Configuring Sqoop 2

This section explains how to configure the Sqoop 2 server.

Configuring which Hadoop Version to Use

The Sqoop 2 client does not interact directly with Hadoop MapReduce, and so it does not require any MapReduce configuration.
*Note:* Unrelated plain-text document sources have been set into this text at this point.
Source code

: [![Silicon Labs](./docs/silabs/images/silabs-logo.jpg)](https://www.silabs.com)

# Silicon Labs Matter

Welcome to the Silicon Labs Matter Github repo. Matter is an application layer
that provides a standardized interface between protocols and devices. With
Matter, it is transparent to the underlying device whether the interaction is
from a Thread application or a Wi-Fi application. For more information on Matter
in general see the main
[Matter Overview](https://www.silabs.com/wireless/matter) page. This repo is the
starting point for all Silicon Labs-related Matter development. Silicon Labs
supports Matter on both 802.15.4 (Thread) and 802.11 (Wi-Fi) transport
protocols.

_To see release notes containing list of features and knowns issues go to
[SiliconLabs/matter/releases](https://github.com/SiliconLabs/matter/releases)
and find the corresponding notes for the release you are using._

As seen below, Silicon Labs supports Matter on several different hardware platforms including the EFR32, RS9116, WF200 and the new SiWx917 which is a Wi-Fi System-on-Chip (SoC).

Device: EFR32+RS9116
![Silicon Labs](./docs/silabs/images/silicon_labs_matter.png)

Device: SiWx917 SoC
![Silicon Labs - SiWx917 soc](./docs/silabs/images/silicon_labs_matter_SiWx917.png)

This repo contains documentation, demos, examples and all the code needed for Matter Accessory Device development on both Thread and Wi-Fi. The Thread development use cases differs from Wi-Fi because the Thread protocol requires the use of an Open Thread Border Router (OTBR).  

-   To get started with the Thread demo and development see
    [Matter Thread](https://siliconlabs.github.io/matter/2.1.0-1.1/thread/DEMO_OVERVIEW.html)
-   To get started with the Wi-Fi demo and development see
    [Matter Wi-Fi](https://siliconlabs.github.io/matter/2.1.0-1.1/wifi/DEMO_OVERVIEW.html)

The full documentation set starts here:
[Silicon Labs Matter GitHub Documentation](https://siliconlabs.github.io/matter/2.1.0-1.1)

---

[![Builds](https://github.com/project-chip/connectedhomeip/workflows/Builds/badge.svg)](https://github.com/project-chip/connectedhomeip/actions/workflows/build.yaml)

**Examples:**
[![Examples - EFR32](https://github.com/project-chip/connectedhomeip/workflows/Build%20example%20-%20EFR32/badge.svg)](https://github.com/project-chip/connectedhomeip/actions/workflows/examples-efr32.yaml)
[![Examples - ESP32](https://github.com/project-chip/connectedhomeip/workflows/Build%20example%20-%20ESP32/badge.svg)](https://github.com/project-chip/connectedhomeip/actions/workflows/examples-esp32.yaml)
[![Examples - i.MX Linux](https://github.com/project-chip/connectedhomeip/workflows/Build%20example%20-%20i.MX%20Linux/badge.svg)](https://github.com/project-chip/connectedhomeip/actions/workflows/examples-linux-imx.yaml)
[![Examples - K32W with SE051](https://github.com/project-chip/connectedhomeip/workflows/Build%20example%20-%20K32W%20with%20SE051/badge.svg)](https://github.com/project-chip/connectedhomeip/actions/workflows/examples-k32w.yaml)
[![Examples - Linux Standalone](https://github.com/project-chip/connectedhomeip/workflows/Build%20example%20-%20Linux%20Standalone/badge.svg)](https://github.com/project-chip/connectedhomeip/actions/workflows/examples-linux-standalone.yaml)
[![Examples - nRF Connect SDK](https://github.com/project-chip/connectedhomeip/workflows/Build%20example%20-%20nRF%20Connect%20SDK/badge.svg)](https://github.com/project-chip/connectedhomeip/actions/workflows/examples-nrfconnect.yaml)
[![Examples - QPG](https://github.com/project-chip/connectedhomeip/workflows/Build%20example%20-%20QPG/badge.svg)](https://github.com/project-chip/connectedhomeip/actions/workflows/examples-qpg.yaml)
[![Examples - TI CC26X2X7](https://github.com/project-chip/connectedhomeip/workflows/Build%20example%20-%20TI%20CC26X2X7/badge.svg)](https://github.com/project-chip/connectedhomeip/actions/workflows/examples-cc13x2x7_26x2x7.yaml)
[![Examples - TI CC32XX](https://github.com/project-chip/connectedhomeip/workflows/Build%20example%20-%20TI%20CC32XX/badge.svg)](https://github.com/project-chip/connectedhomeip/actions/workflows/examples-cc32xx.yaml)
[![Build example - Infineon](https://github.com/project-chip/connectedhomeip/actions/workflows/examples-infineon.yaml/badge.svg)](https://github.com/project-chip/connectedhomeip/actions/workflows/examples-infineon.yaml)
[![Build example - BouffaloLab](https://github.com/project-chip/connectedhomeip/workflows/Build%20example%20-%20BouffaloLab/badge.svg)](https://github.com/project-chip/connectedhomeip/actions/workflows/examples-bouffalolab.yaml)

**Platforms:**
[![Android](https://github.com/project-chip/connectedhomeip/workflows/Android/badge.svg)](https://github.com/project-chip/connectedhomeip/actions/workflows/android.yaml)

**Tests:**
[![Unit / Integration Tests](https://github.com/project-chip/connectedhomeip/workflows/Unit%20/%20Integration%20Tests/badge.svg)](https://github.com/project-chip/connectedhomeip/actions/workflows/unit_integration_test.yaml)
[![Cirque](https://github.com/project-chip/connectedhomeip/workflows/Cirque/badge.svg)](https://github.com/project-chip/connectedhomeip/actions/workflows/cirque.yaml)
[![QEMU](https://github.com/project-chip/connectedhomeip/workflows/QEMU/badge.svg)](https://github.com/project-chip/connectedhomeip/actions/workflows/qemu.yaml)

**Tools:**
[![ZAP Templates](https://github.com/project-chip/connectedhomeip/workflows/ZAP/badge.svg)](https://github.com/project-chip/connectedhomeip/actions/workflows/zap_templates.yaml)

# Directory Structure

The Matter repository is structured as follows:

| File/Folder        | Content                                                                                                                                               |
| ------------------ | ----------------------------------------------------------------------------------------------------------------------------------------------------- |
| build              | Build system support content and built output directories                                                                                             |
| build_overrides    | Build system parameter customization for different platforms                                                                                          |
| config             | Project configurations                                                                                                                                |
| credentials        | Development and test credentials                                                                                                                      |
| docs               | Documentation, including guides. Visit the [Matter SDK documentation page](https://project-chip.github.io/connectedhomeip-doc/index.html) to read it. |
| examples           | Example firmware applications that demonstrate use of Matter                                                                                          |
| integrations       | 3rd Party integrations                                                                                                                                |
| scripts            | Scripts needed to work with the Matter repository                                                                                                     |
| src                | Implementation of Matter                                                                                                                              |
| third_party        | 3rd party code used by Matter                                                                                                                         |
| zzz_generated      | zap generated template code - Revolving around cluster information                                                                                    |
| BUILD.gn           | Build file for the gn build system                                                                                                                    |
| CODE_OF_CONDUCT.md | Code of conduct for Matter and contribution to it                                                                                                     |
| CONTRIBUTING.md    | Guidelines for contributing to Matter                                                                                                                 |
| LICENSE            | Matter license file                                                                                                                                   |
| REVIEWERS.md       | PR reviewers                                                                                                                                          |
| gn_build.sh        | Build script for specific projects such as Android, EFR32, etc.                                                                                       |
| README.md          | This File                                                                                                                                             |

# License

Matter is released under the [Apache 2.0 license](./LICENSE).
The Sqoop 2 server can work with either MRv1 or YARN. It cannot work with both simultaneously.You set the MapReduce version the Sqoop 2 server works with by means of the alternatives command (or update-alternatives, depending on your operating system):
  • To use YARN:
    alternatives --set sqoop2-tomcat-conf /etc/sqoop2/tomcat-conf.dist
  • To use MRv1:
    alternatives --set sqoop2-tomcat-conf /etc/sqoop2/tomcat-conf.mr1

Configuring Sqoop 2 to Use PostgreSQL instead of Apache Derby

Deciding which Database to Use

Sqoop 2 has a built-in Derby database, but Cloudera recommends that you use a PostgreSQL database instead, for the following reasons:
  • Derby runs in embedded mode and it is not possible to monitor its health.
  • Though it might be possible, Cloudera currently has no live backup strategy for the embedded Derby database.
  • Under load, Cloudera has observed locks and rollbacks with the embedded Derby database that do not happen with server-based databases.
See CDH and Cloudera Manager Supported Databases for tested database versions.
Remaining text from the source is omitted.